Kaum verschleierte Gewaltandrohungen und gelockerte Radmuttern am Auto: In Thüringen bedrohen NPDler und andere Neonazis linke Politiker.

Musste im Wahlkampf Neonazis weichen: Linke-Politikerin Katharina König Bild: dpa

HAMBURG taz | Im Landtagswahlkampf werden die Kandidaten der Linkspartei in Thüringen verstärkt bedroht. Am Samstag störten Rechtsextreme einen Infostand mit der linken Landtagsabgeordneten Katharina König nicht bloß mit Pöbeleien. Mit einer Eisenkette drohte ein vermummter Rechtsextremer ihr in Saalfeld-Gorndorf. „Das ist der falsche Kiez, verpisst euch!“, soll Steffen Richter, ehemaliger NPD-Direktkandidat zur Landtagswahl 2009, zuvor König gedroht haben. Am Stand habe Richter auch gleich weiter gewarnt, das „Unterstützung“ käme, und „wir klären das wie in den 90ern“.

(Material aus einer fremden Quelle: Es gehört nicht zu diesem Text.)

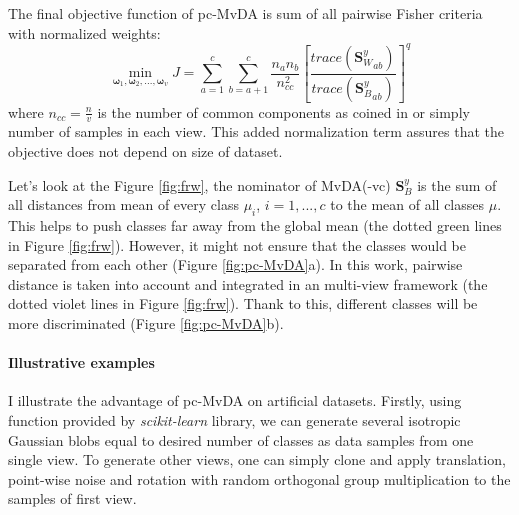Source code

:         The final objective function of pc-MvDA is sum of all pairwise Fisher criteria with normalized weights:
        \begin{equation}
            \operatorname*{min}_{\boldsymbol{\omega}_1, \boldsymbol{\omega}_2,..., \boldsymbol{\omega}_v}{J}=\sum_{a=1}^{c}\sum_{b=a+1}^{c}{\frac{n_an_b}{n_{cc}^2}{\left[{\frac{trace\left({\boldsymbol{S}_W^y}_{ab}\right)}{trace\left({\boldsymbol{S}_B^y}_{ab}\right)}}\right]}^{q}}
            \label{eq:pc-MvDA}
        \end{equation}
        where $n_{cc} = \frac{n}{v}$ is the number of common components as coined in \cite{you2019multi} or simply number of samples in each view. This added normalization term assures that the objective does not depend on size of dataset.

        Let's look at the Figure \ref{fig:frw}, the nominator of MvDA(-vc) $\boldsymbol{S}_B^y$ is the sum of all distances from mean of every class $\mu_i$, $i = {1,...,c}$ to the mean of all classes $\mu$.
        This helps to push classes far away from the global mean (the dotted green lines in Figure \ref{fig:frw}).
        However, it might not ensure that the classes would be separated from each other (Figure \ref{fig:pc-MvDA}a).
        In this work, pairwise distance is taken into account and integrated in an multi-view framework (the dotted violet lines in Figure \ref{fig:frw}).
        Thank to this, different classes will be more discriminated (Figure \ref{fig:pc-MvDA}b).

    \paragraph{Illustrative examples}
        I illustrate the advantage of pc-MvDA on artificial datasets.
        Firstly, using function provided by \textit{scikit-learn} library, we can generate several isotropic Gaussian blobs equal to desired number of classes as data samples from one single view.  %
        To generate other views, one can simply clone and apply translation, point-wise noise and rotation with random orthogonal group multiplication to the samples of first view.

Das war eine offensichtliche Anspielung. Die Abgeordnete war als Jugendliche 1993 in Jena von vier Rechtsextremen mit Baseballschlägern angegriffen worden, eine dünne Narbe ist bis heute unter dem linken Auge zu sehen. Wenige Minuten nach der Drohung, sagt König, wären nach Handytelefonaten auch weitere acht Rechtsextreme gekommen. Auf deren T-Shirts prangte „Freiheit für Wolle“, ein Soli-Shirt für den inhaftierten NSU-Unterstützer Ralf Wohlleben. Sie mussten den Infostand abbrechen.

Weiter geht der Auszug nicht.